Somewhere, not very far away, they heard the booming of General DeKay's and Mr. Noble's guns. The sport must have been fine, for the shooting was rapid.
They found the stair—a zig-zag flight of crazy steps, leading up to the plateau above. In order to reach its foot, they had to stoop and creep under the low-hanging boughs of a tree. Reynolds took hold of her arm to help her. On a sudden impulse she freed herself from him. A thrill had come with his touch, and something like fear took momentary possession of her. She fled nimbly up the steps ahead of him, as if she meant to escape him entirely. He scarcely noticed her start and her haste, for some vines and tangled branches hindered him and disturbed his vision. When she emerged into the sunlight of the level space on the bluff, Mrs. Ransom stopped, ashamed of her foolish flight, and turned about just in time to look straight into the eyes of Reynolds, as he was surmounting the topmost steps.
"I beat you climbing," she exclaimed, her voice shaking a little from the effect of her exertion.
"I feared you had left me for good and all," he replied; "but how pale you are! Was your effort too violent? Are you ill?"
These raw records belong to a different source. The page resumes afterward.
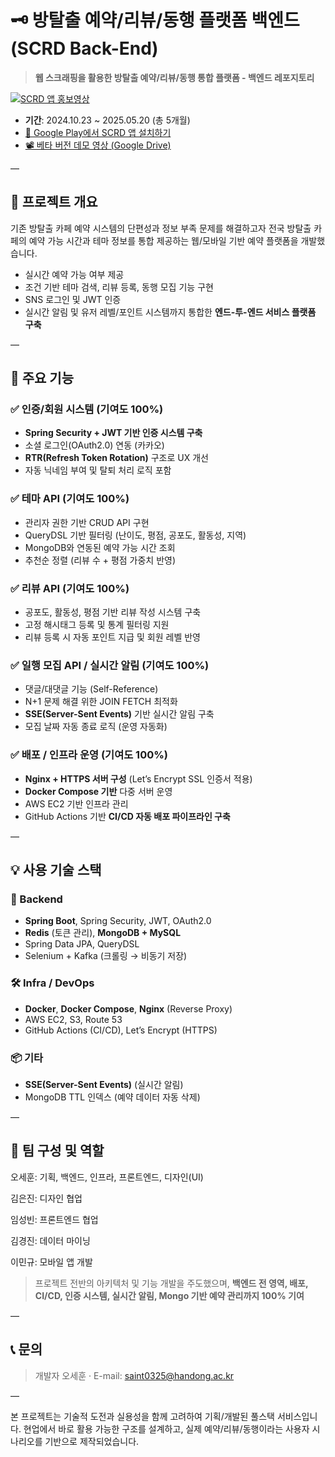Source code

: # 🗝 방탈출 예약/리뷰/동행 플랫폼 백엔드 (SCRD Back-End)

> **웹 스크래핑을 활용한 방탈출 예약/리뷰/동행 통합 플랫폼 - 백엔드 레포지토리**


[![SCRD 앱 홍보영상](https://img.youtube.com/vi/Qu4Drg5c4mA/0.jpg)](https://www.youtube.com/watch?v=Qu4Drg5c4mA)

- **기간**: 2024.10.23 ~ 2025.05.20 (총 5개월)<br>
- [📱 Google Play에서 SCRD 앱 설치하기](https://play.google.com/store/apps/details?id=com.scrd.scrd)
- [📽 베타 버전 데모 영상 (Google Drive)](https://drive.google.com/drive/folders/1C0baog9rQ4LC-XmpKbN3uXVEPXcWIz9O)


—
## 📌 프로젝트 개요

기존 방탈출 카페 예약 시스템의 단편성과 정보 부족 문제를 해결하고자 전국 방탈출 카페의 예약 가능 시간과 테마 정보를 통합 제공하는 웹/모바일 기반 예약 플랫폼을 개발했습니다.

- 실시간 예약 가능 여부 제공
- 조건 기반 테마 검색, 리뷰 등록, 동행 모집 기능 구현
- SNS 로그인 및 JWT 인증
- 실시간 알림 및 유저 레벨/포인트 시스템까지 통합한 **엔드-투-엔드 서비스 플랫폼 구축**

—

## 🧩 주요 기능

### ✅ 인증/회원 시스템 (기여도 100%)
- **Spring Security + JWT 기반 인증 시스템 구축**
- 소셜 로그인(OAuth2.0) 연동 (카카오)
- **RTR(Refresh Token Rotation)** 구조로 UX 개선
- 자동 닉네임 부여 및 탈퇴 처리 로직 포함

### ✅ 테마 API (기여도 100%)
- 관리자 권한 기반 CRUD API 구현
- QueryDSL 기반 필터링 (난이도, 평점, 공포도, 활동성, 지역)
- MongoDB와 연동된 예약 가능 시간 조회
- 추천순 정렬 (리뷰 수 + 평점 가중치 반영)

### ✅ 리뷰 API (기여도 100%)
- 공포도, 활동성, 평점 기반 리뷰 작성 시스템 구축
- 고정 해시태그 등록 및 통계 필터링 지원
- 리뷰 등록 시 자동 포인트 지급 및 회원 레벨 반영

### ✅ 일행 모집 API / 실시간 알림 (기여도 100%)
- 댓글/대댓글 기능 (Self-Reference)
- N+1 문제 해결 위한 JOIN FETCH 최적화
- **SSE(Server-Sent Events)** 기반 실시간 알림 구축
- 모집 날짜 자동 종료 로직 (운영 자동화)

### ✅ 배포 / 인프라 운영 (기여도 100%)
- **Nginx + HTTPS 서버 구성** (Let’s Encrypt SSL 인증서 적용)
- **Docker Compose 기반** 다중 서버 운영
- AWS EC2 기반 인프라 관리
- GitHub Actions 기반 **CI/CD 자동 배포 파이프라인 구축**

—

## 💡 사용 기술 스택

### 🧱 Backend
- **Spring Boot**, Spring Security, JWT, OAuth2.0
- **Redis** (토큰 관리), **MongoDB + MySQL**
- Spring Data JPA, QueryDSL
- Selenium + Kafka (크롤링 → 비동기 저장)

### 🛠 Infra / DevOps
- **Docker**, **Docker Compose**, **Nginx** (Reverse Proxy)
- AWS EC2, S3, Route 53
- GitHub Actions (CI/CD), Let’s Encrypt (HTTPS)

### 📦 기타
- **SSE(Server-Sent Events)** (실시간 알림)
- MongoDB TTL 인덱스 (예약 데이터 자동 삭제)

—

## 👥 팀 구성 및 역할

오세훈: 기획, 백엔드, 인프라, 프론트엔드, 디자인(UI)

김은진: 디자인 협업

임성빈: 프론트엔드 협업

김경진: 데이터 마이닝

이민규: 모바일 앱 개발

> 프로젝트 전반의 아키텍처 및 기능 개발을 주도했으며, **백엔드 전 영역, 배포, CI/CD, 인증 시스템, 실시간 알림, Mongo 기반 예약 관리까지 100% 기여**

—

## 📞 문의
> 개발자 오세훈 · E-mail: saint0325@handong.ac.kr

—

본 프로젝트는 기술적 도전과 실용성을 함께 고려하여 기획/개발된 풀스택 서비스입니다. 현업에서 바로 활용 가능한 구조를 설계하고, 실제 예약/리뷰/동행이라는 사용자 시나리오를 기반으로 제작되었습니다.
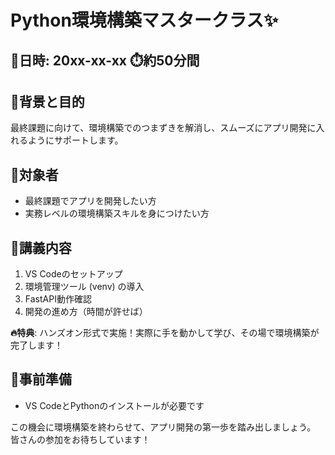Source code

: # Python環境構築マスタークラス✨

## 📅日時: 20xx-xx-xx ⏱️約50分間

## 🚀背景と目的
最終課題に向けて、環境構築でのつまずきを解消し、スムーズにアプリ開発に入れるようにサポートします。

## 👥対象者
- 最終課題でアプリを開発したい方
- 実務レベルの環境構築スキルを身につけたい方

## 📘講義内容
1. VS Codeのセットアップ
2. 環境管理ツール (venv) の導入
3. FastAPI動作確認
4. 開発の進め方（時間が許せば）

**🔥特典**: ハンズオン形式で実施！実際に手を動かして学び、その場で環境構築が完了します！

## 📌事前準備
- VS CodeとPythonのインストールが必要です

この機会に環境構築を終わらせて、アプリ開発の第一歩を踏み出しましょう。
皆さんの参加をお待ちしています！
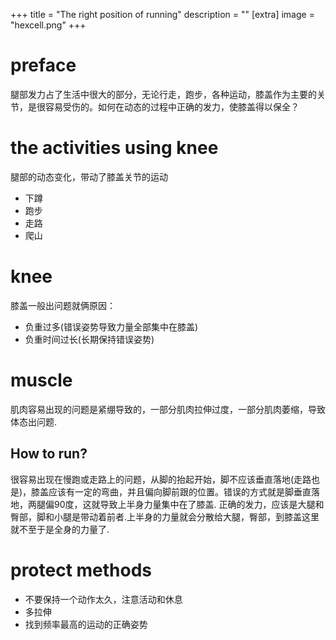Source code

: +++
title = "The right position of running"
description = ""
[extra]
image = "hexcell.png"
+++

# preface

腿部发力占了生活中很大的部分，无论行走，跑步，各种运动，膝盖作为主要的关节，是很容易受伤的。如何在动态的过程中正确的发力，使膝盖得以保全？

# the activities using knee

腿部的动态变化，带动了膝盖关节的运动

- 下蹲
- 跑步
- 走路
- 爬山
  
# knee

膝盖一般出问题就俩原因：
- 负重过多(错误姿势导致力量全部集中在膝盖)
- 负重时间过长(长期保持错误姿势)

# muscle

肌肉容易出现的问题是紧绷导致的，一部分肌肉拉伸过度，一部分肌肉萎缩，导致体态出问题.

## How to run?

很容易出现在慢跑或走路上的问题，从脚的抬起开始，脚不应该垂直落地(走路也是)，膝盖应该有一定的弯曲，并且偏向脚前跟的位置。错误的方式就是脚垂直落地，两腿偏90度，这就导致上半身力量集中在了膝盖.
正确的发力，应该是大腿和臀部，脚和小腿是带动着前者.上半身的力量就会分散给大腿，臀部，到膝盖这里就不至于是全身的力量了.

# protect methods

- 不要保持一个动作太久，注意活动和休息
- 多拉伸
- 找到频率最高的运动的正确姿势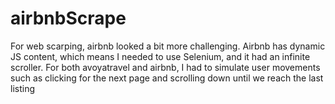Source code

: # airbnbScrape

For web scarping, airbnb looked a bit more challenging. Airbnb has dynamic JS content, which means I needed to use Selenium, and it had an infinite scroller. For both avoyatravel and airbnb, I had to simulate user movements such as clicking for the next page and scrolling down until we reach the last listing
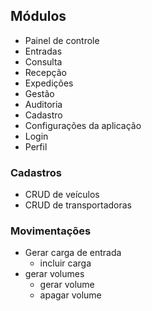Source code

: ## Módulos

- Painel de controle
- Entradas
- Consulta
- Recepção
- Expedições
- Gestão
- Auditoria
- Cadastro
- Configurações da aplicação
- Login
- Perfil

### Cadastros

- CRUD de veículos
- CRUD de transportadoras

### Movimentações

- Gerar carga de entrada
  - incluir carga
- gerar volumes
  - gerar volume
  - apagar volume
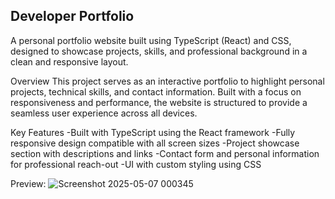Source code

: ## Developer Portfolio

A personal portfolio website built using TypeScript (React) and CSS, designed to showcase projects, skills, and professional background in a clean and responsive layout.

Overview
This project serves as an interactive portfolio to highlight personal projects, technical skills, and contact information. Built with a focus on responsiveness and performance, the website is structured to provide a seamless user experience across all devices.

Key Features
-Built with TypeScript using the React framework
-Fully responsive design compatible with all screen sizes
-Project showcase section with descriptions and links
-Contact form and personal information for professional reach-out
-UI with custom styling using CSS

Preview:
![Screenshot 2025-05-07 000345](https://github.com/user-attachments/assets/8473385b-3b56-4d87-8bb5-c46140248bed)

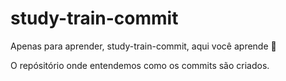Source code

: # study-train-commit

Apenas para aprender, study-train-commit, aqui você aprende :tada:

O repósitório onde entendemos como os commits são criados.
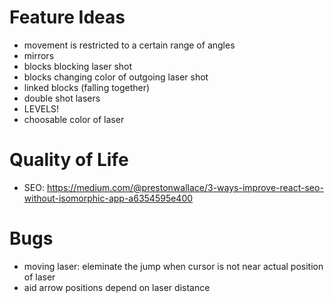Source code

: # Feature Ideas

- movement is restricted to a certain range of angles
- mirrors
- blocks blocking laser shot
- blocks changing color of outgoing laser shot
- linked blocks (falling together)
- double shot lasers
- LEVELS!
- choosable color of laser

# Quality of Life
- SEO: https://medium.com/@prestonwallace/3-ways-improve-react-seo-without-isomorphic-app-a6354595e400

# Bugs
- moving laser: eleminate the jump when cursor is not near actual position of laser
- aid arrow positions depend on laser distance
"Not at all," she responded, the negative phrase peculiar to the Southern people falling with a sort of breathless readiness from her lips. "Am I really pale?"
"Perhaps not," he said, seeing the rosy light coming into her cheeks again. "I only imagined it; but it is a difficult place to climb, and you came up like a bird. You shouldn't take such risks: it is dangerous."
He looked about for the ruin. A tall, heavy chimney-stack rising above a tangled mass of wild vines and trees answered his inquiry.
"Come this way," she said, leading on; "there is a path, further up the slope, that goes round to the entrance."
He followed her quick movements, and soon she stopped before an arched doorway in the old semi-circular transom of which a few pieces of stained glass still remained. On either hand stood fragments of stuccoed pillars all festooned with vines. She paused but for a moment, then went under the arch and passed from roofless room to roofless room with the swift, certain step of one quite familiar with the place. Every where the ivy and wild grape vines had draped the crumbling walls and heaps of rubbish, so that, in places, bowers as fanciful as those of fairy-land, made a sweet crepuscular gloom, though the foliage was mostly gone. He tried to reach her side, but her quick turns and elusive movements kept her all the time just ahead of him, and her sweet voice came back to him, as if tossed to him over her shoulder, luring him on and on, in and out through the labyrinth of rooms. Once she stopped for the merest moment to look out, through a ragged opening which had once been a window, down upon the placid face of the river. He came close to her and bent low to gaze over her shoulder. She felt his breath on her neck.
"How lovely!" he murmured, in that deep, rich voice which always vibrated so strangely in her ears. His moment had come.